Connie Jagodzinski publishes ‘Caesar’s Cousin’

Connie Jagodzinski’s historical novel, Caesar’s Cousin, is available on Amazon.com.

Caesar’s Cousin is based upon actual events that occurred in the 3rd century, A.D. While Rome concentrates on subduing the Gauls in the western provinces, trouble brews unnoticed in the east. Virtually landlocked Goths build a fleet on the Black Sea and sail down into the Mediterranean Sea. They capture Rome’s critical islands of Crete, Rhodes and Cyprus. Without the grain and foodstuffs on the ships that must pass through these ports from Egypt and the fertile eastern lands, Rome will starve.

The story follows a privileged Roman family torn apart in the ensuing holocaust on Cyprus.
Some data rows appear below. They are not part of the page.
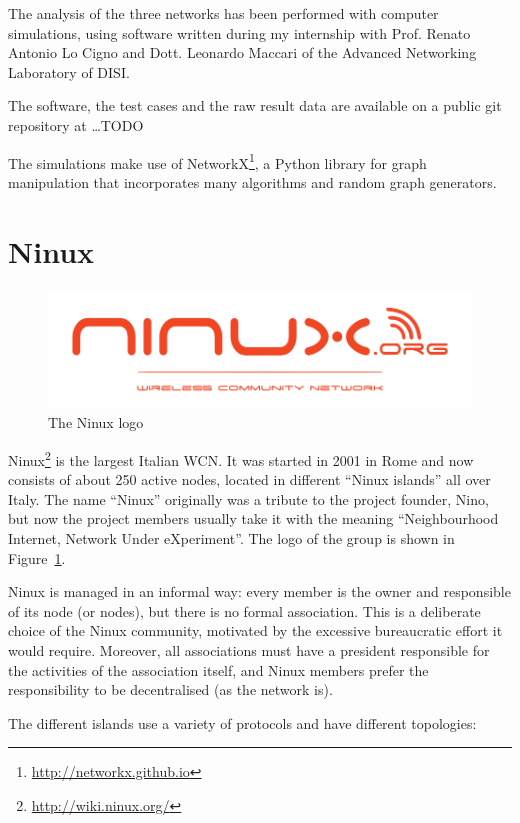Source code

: \documentclass[a4paper,11pt,twoside,openright]{memoir}
\newcommand{\figref}[1] {Figure~\ref{#1}}
\begin{document}
The analysis of the three networks has been performed with computer
simulations, using software written during my internship with Prof. Renato
Antonio Lo Cigno and Dott. Leonardo Maccari of the Advanced Networking
Laboratory of DISI.

The software, the test cases and the raw result data are available on a public
git repository at \dots TODO %

The simulations make use of NetworkX\footnote{\url{http://networkx.github.io}},
a Python library for graph manipulation that incorporates many algorithms and
random graph generators.

\section{Ninux}\label{ninux}

\begin{figure}
  \centering
\includegraphics{images/ninux_logo.png}
  \caption{The Ninux logo}
  \label{fig:ninux_logo}
\end{figure}

Ninux\footnote{\url{http://wiki.ninux.org/}}
is the largest Italian WCN. It was started in 2001 in Rome and now
consists of about 250 active nodes, located in different ``Ninux
islands'' all over Italy. The name ``Ninux'' originally was a tribute to
the project founder, Nino, but now the project members usually take it
with the meaning ``Neighbourhood Internet, Network Under eXperiment''.
The logo of the group is shown in \figref{fig:ninux_logo}.

Ninux is managed in an informal way: every member is the owner and
responsible of its node (or nodes), but there is no formal association.
This is a deliberate choice of the Ninux community, motivated by the
excessive bureaucratic effort it would require. Moreover, all
associations must have a president responsible for the activities of the
association itself, and Ninux members prefer the responsibility to be
decentralised (as the network is).

The different islands use a variety of protocols and have different
topologies:
\end{document}
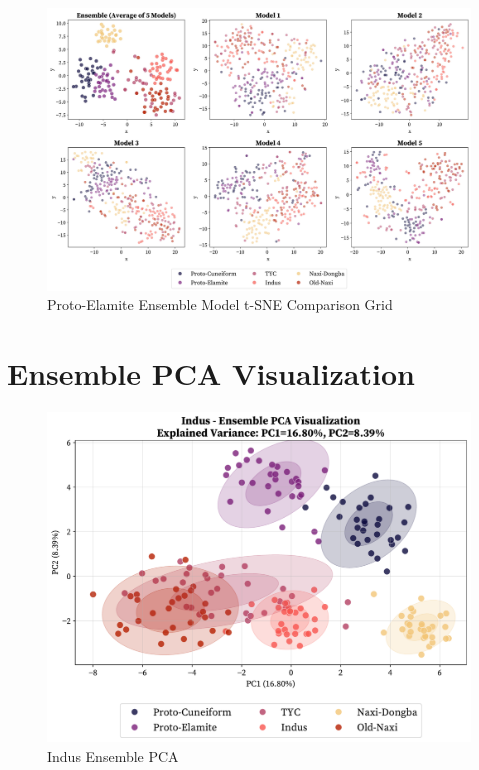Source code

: \documentclass[11pt,a4paper,oneside]{report}
\begin{document}
\begin{figure}[H] 
    \centering
    \includegraphics[width=1\linewidth]{Visualizations/t-SNE/Proto-Elamite/model_comparison_grid.pdf}
    \caption*{Proto-Elamite Ensemble Model t-SNE Comparison Grid}
\end{figure}


\clearpage
\section{Ensemble PCA Visualization}
\label{app: pca}

\begin{figure}[H] 
    \centering
    \includegraphics[width=0.8\linewidth]{Visualizations/PCA/Indus/ensemble_pca.pdf}
     \caption*{Indus Ensemble PCA}
\end{figure}
\end{document}
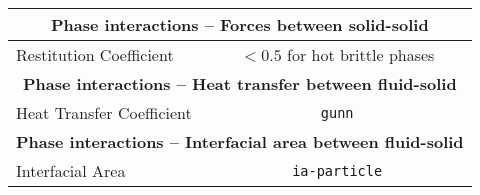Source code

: \begin{table}[!ht]
\begin{tabular}{lcc}
\multicolumn{3}{c}{\textbf{Phase interactions -- Forces between solid-solid}}\\
\midrule
  Restitution Coefficient
& $<0.5$ for hot brittle phases
& 
\\
\midrule
\multicolumn{3}{c}{\textbf{Phase interactions -- Heat transfer between fluid-solid}}\\
\midrule
  Heat Transfer Coefficient
& \Verb|gunn|
& \cite{Gunn1978}
\\
\midrule
\multicolumn{3}{c}{\textbf{Phase interactions -- Interfacial area between fluid-solid}}\\
\midrule
  Interfacial Area
& \Verb|ia-particle|
& 
\\
\bottomrule[2pt]
\end{tabular}
\end{table}

\endinput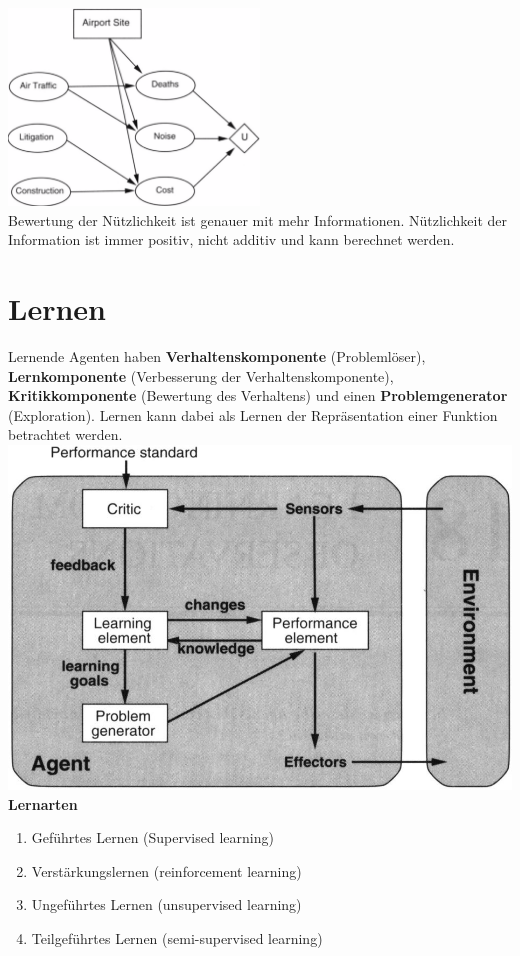 \documentclass[12pt]{article}
\begin{document}
	\includegraphics[width=0.5\textwidth]{figures/entscheidungsnetz.png}\\
	Bewertung der Nützlichkeit ist genauer mit mehr Informationen. Nützlichkeit der Information ist immer positiv, nicht additiv und kann berechnet werden.
	
	\section{Lernen}
	Lernende Agenten haben \textbf{Verhaltenskomponente} (Problemlöser), \textbf{Lernkomponente} (Verbesserung der Verhaltenskomponente), \textbf{Kritikkomponente} (Bewertung des Verhaltens) und einen \textbf{Problemgenerator} (Exploration). Lernen kann dabei als Lernen der Repräsentation einer Funktion betrachtet werden.\\
	\includegraphics[width=\linewidth]{figures/lernender-agent.JPG}\\
	\textbf{Lernarten}
	\begin{enumerate}
		\item Geführtes Lernen (Supervised learning)
		\item Verstärkungslernen (reinforcement learning)
		\item Ungeführtes Lernen (unsupervised learning)
		\item Teilgeführtes Lernen (semi-supervised learning)
	\end{enumerate}
\end{document}

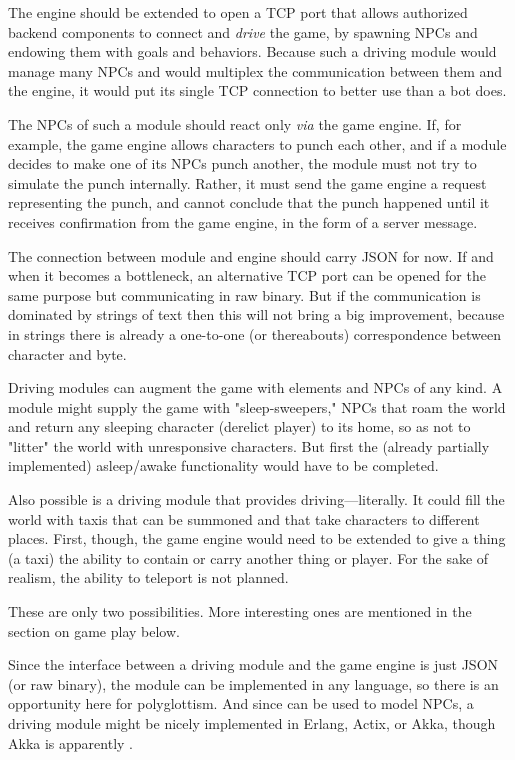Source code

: The engine should be extended to open a TCP port that allows authorized backend
components to connect and {\em drive} the game, by spawning NPCs and endowing
them with goals and behaviors.
Because such a driving module would manage many NPCs and
would multiplex the communication between them
and the engine, it would put its single TCP connection to better use than a
bot does.

The NPCs of such a module should react only
{\em via} the game engine.
If, for example, the game engine allows characters to
punch each other, and if a module decides to make one of its NPCs
punch another, the module must not try to simulate the punch internally.
Rather, it must send the game engine a request representing the punch, and
cannot conclude that the punch happened until it receives confirmation from the
game engine, in the form of a server message.

The connection between module and engine should carry JSON for now.
If and when
it becomes a bottleneck, an alternative TCP port can be opened for the same
purpose but communicating in raw binary.
But if the communication is dominated
by strings of text then this will not bring a big improvement, because in
strings there is already a one-to-one (or thereabouts) correspondence between
character and byte.

Driving modules can augment the game with elements and NPCs of any kind.
A module might supply the game with "sleep-sweepers," NPCs that
roam the world and return any sleeping character (derelict player) to its
home, so as not to "litter" the world with unresponsive characters.
But first
the (already partially implemented) asleep/awake functionality would have to
be completed.

Also possible is a driving module that provides driving---literally.
It could
fill the world with taxis that can be summoned and that take characters to
different places.
First, though, the game engine would need to be extended to
give a thing (a taxi) the ability to contain or carry another thing or player.
For the sake of realism, the ability to teleport is not planned.

These are only two possibilities.
More interesting ones are mentioned in the section on game play below.

Since the interface between a driving module and the game engine is just JSON
(or raw binary), the module can be implemented in any language, so there is
an opportunity here for polyglottism.
And since
 can be used to
model NPCs, a driving module might be nicely implemented in Erlang, Actix,
or Akka, though Akka is apparently
.

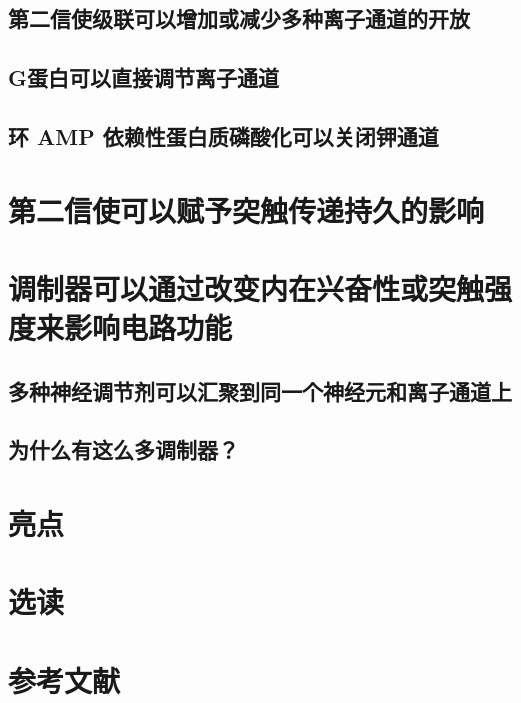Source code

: \subsection{第二信使级联可以增加或减少多种离子通道的开放}
\subsection{G蛋白可以直接调节离子通道}
\subsection{环 AMP 依赖性蛋白质磷酸化可以关闭钾通道}

\section{第二信使可以赋予突触传递持久的影响}

\section{调制器可以通过改变内在兴奋性或突触强度来影响电路功能}
\subsection{多种神经调节剂可以汇聚到同一个神经元和离子通道上}
\subsection{为什么有这么多调制器？}

\section{亮点}

\section{选读}

\section{参考文献}


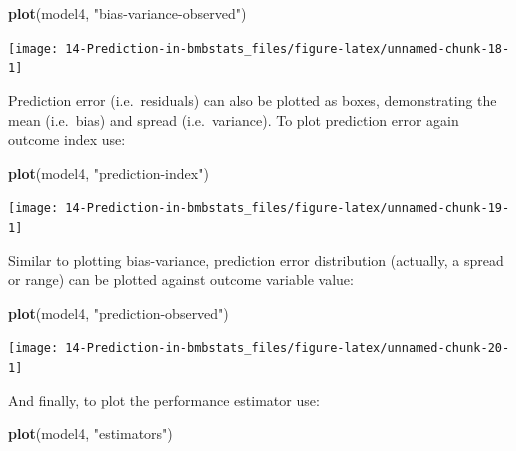 \documentclass[
]{book}
\newenvironment{Shaded}{\begin{snugshade}}{\end{snugshade}}
\newcommand{\KeywordTok}[1]{\textcolor[rgb]{0.13,0.29,0.53}{\textbf{#1}}}
\newcommand{\NormalTok}[1]{#1}
\newcommand{\StringTok}[1]{\textcolor[rgb]{0.31,0.60,0.02}{#1}}
\begin{document}
\begin{Shaded}
\begin{Highlighting}[]
\KeywordTok{plot}\NormalTok{(model4, }\StringTok{"bias{-}variance{-}observed"}\NormalTok{)}
\end{Highlighting}
\end{Shaded}

\begin{center}\texttt{[image: 14-Prediction-in-bmbstats\_files/figure-latex/unnamed-chunk-18-1]} \end{center}

Prediction error (i.e.~residuals) can also be plotted as boxes, demonstrating the mean (i.e.~bias) and spread (i.e.~variance). To plot prediction error again outcome index use:

\begin{Shaded}
\begin{Highlighting}[]
\KeywordTok{plot}\NormalTok{(model4, }\StringTok{"prediction{-}index"}\NormalTok{)}
\end{Highlighting}
\end{Shaded}

\begin{center}\texttt{[image: 14-Prediction-in-bmbstats\_files/figure-latex/unnamed-chunk-19-1]} \end{center}

Similar to plotting bias-variance, prediction error distribution (actually, a spread or range) can be plotted against outcome variable value:

\begin{Shaded}
\begin{Highlighting}[]
\KeywordTok{plot}\NormalTok{(model4, }\StringTok{"prediction{-}observed"}\NormalTok{)}
\end{Highlighting}
\end{Shaded}

\begin{center}\texttt{[image: 14-Prediction-in-bmbstats\_files/figure-latex/unnamed-chunk-20-1]} \end{center}

And finally, to plot the performance estimator use:

\begin{Shaded}
\begin{Highlighting}[]
\KeywordTok{plot}\NormalTok{(model4, }\StringTok{"estimators"}\NormalTok{)}
\end{Highlighting}
\end{Shaded}
\end{document}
To survive, each of them must dig deep within to find the strength, cunning and will to adapt to the new circumstances that threaten their lives.

Jagodzinski has lived in Connecticut since June of 1975. She and her husband of over 35 years moved to Shelton in 1981 and raised three children there. The family attended St. Lawrence Roman Catholic Church and Connie coached her daughters’ Biddy Basketball Cheerleading team, the Eagles, before becoming program director in 1990.

Between driving kids to cheerleading, T-Ball, baseball, basketball, scouting and volunteering as home room mother several times, Jagodzinski worked to become a writer. She joined local writers’ groups as well as the Westport Women Writers, and the esteemed International Women Writers Guild, based in New York City.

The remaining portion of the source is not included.